A two-year old baby from eastern Bangladesh has died of H5N1 virus, the first bird flu death in the South Asian country, a senior health official said Monday.

Head of the country’s Institute of Epidemiology, Disease Control and Research (IEDCR) under the Health Ministry Mahmudur Rahman told Xinhua Monday that “the seventh case of Influenza A (H5N1) has been confirmed from one of our surveillance sites in Comilla, some 96 km east of capital Dhaka.”

He said this was a 1 year 11 months old male child from Chauddogram sub-district of Comilla. The child was admitted to Comilla Medical College Hospital, later transferred to Dhaka Shishu Hospital and then to a private clinic, Rahman said.

“The child died on Feb. 18, 2013,” he said. “This is the first death case of H5N1 in Bangladesh. As this child had no typical features of Influenza Like Illness (ILI), throat and nasal samples were sent for reconfirmation to CDC Atlanta, USA (WHO reference laboratory) and received confirmation on 6th April 2013,” he added.

According to the official, detailed outbreak investigation was conducted. There was strong epidemiological link with backyard poultry deaths.
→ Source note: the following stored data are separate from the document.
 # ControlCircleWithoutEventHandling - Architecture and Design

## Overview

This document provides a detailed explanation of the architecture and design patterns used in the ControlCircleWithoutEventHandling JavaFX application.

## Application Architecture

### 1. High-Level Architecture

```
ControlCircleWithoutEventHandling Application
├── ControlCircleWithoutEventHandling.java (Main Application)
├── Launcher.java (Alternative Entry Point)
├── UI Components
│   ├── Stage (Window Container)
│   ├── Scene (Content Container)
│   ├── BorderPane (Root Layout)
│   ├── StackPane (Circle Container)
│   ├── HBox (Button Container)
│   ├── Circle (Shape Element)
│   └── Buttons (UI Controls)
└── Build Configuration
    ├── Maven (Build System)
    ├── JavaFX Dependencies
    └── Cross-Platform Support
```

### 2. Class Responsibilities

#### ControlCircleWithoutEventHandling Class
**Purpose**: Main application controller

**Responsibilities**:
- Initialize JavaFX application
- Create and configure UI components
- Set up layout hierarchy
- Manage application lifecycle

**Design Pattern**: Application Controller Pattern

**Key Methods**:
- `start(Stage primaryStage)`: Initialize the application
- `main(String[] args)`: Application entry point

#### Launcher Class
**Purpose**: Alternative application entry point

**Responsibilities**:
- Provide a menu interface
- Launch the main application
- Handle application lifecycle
No other case was found among contacts during the investigation, he said.

Bangladeshi authorities in December last year destroyed 150,000 birds and 300,000 eggs as the season’s major outbreak of bird flu was detected in a firm in Gazipur, outskirts of capital Dhaka.

According to officials, risky factors of bird flu disease usually rise with the fall in temperature during January and February in Bangladesh.
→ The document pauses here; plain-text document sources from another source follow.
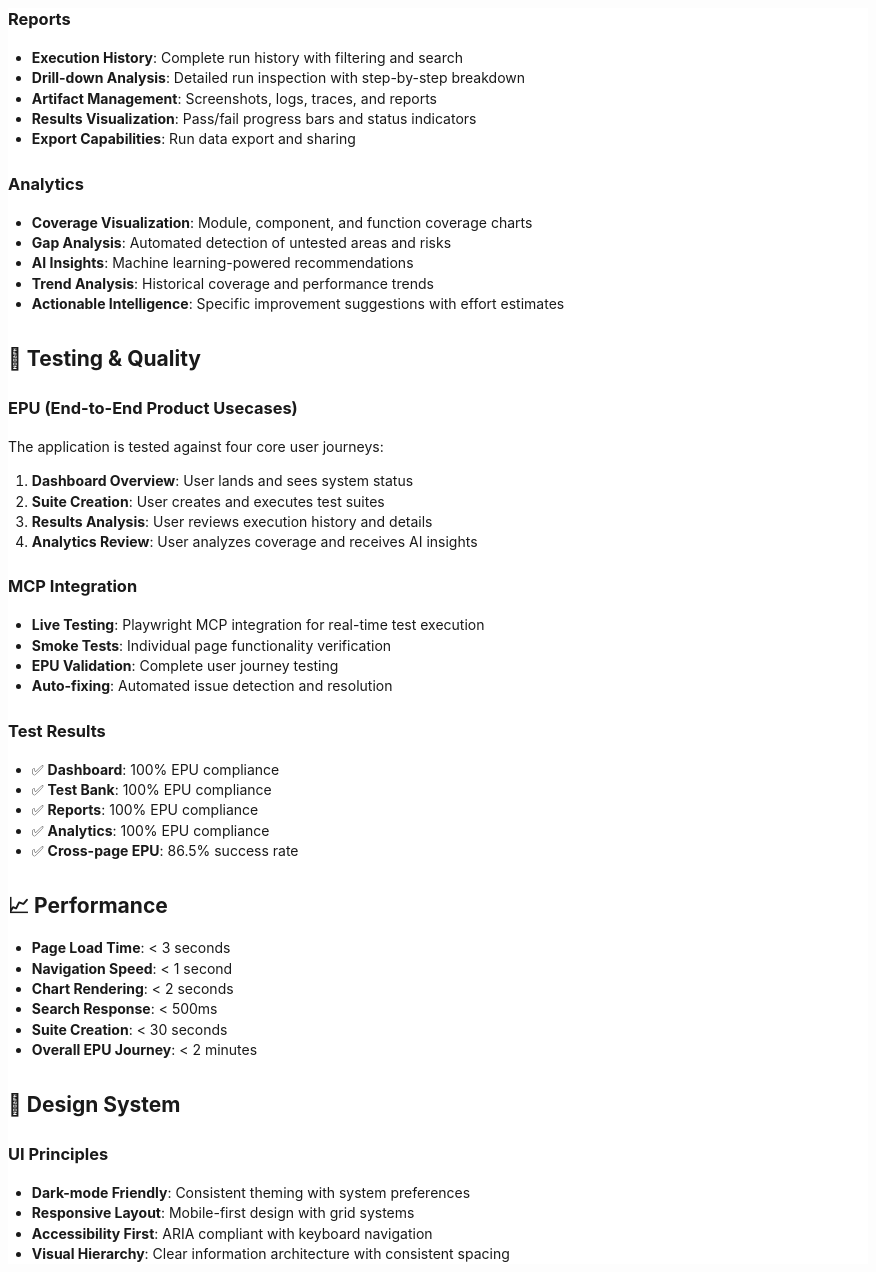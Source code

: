 ### Reports
- **Execution History**: Complete run history with filtering and search
- **Drill-down Analysis**: Detailed run inspection with step-by-step breakdown
- **Artifact Management**: Screenshots, logs, traces, and reports
- **Results Visualization**: Pass/fail progress bars and status indicators
- **Export Capabilities**: Run data export and sharing

### Analytics
- **Coverage Visualization**: Module, component, and function coverage charts
- **Gap Analysis**: Automated detection of untested areas and risks
- **AI Insights**: Machine learning-powered recommendations
- **Trend Analysis**: Historical coverage and performance trends  
- **Actionable Intelligence**: Specific improvement suggestions with effort estimates

## 🧪 Testing & Quality

### EPU (End-to-End Product Usecases)
The application is tested against four core user journeys:

1. **Dashboard Overview**: User lands and sees system status
2. **Suite Creation**: User creates and executes test suites  
3. **Results Analysis**: User reviews execution history and details
4. **Analytics Review**: User analyzes coverage and receives AI insights

### MCP Integration
- **Live Testing**: Playwright MCP integration for real-time test execution
- **Smoke Tests**: Individual page functionality verification
- **EPU Validation**: Complete user journey testing
- **Auto-fixing**: Automated issue detection and resolution

### Test Results
- ✅ **Dashboard**: 100% EPU compliance
- ✅ **Test Bank**: 100% EPU compliance  
- ✅ **Reports**: 100% EPU compliance
- ✅ **Analytics**: 100% EPU compliance
- ✅ **Cross-page EPU**: 86.5% success rate

## 📈 Performance

- **Page Load Time**: < 3 seconds
- **Navigation Speed**: < 1 second
- **Chart Rendering**: < 2 seconds
- **Search Response**: < 500ms  
- **Suite Creation**: < 30 seconds
- **Overall EPU Journey**: < 2 minutes

## 🎨 Design System

### UI Principles
- **Dark-mode Friendly**: Consistent theming with system preferences
- **Responsive Layout**: Mobile-first design with grid systems
- **Accessibility First**: ARIA compliant with keyboard navigation
- **Visual Hierarchy**: Clear information architecture with consistent spacing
The South Asian country is considered a high-risk nation with respect to Highly Pathogenic Avian Influenza (HPAI) as the impoverished state of over about 153 million people is especially vulnerable to virus perpetuation because of insufficient biosecurity, rearing of chickens and ducks together, selling of live birds and deficient disease surveillance.

Bangladesh’s poultry farmers during winter season in 2009 and 2010 had suffered some extent from the outbreak of the disease.

The disease was first detected in Bangladesh in a poultry farm near capital Dhaka in March 2007. The situation deteriorated later on as the virus spread fast across the country which was reported in 47 districts between December 2007 and March 2008.

The first bird flu in human body in Bangladesh was detected on May 21, 2008. The Center for Disease Control and Prevention in the United States diagnosed a 16-month-old Bangladesh child as being infected with H5N1, who later recovered.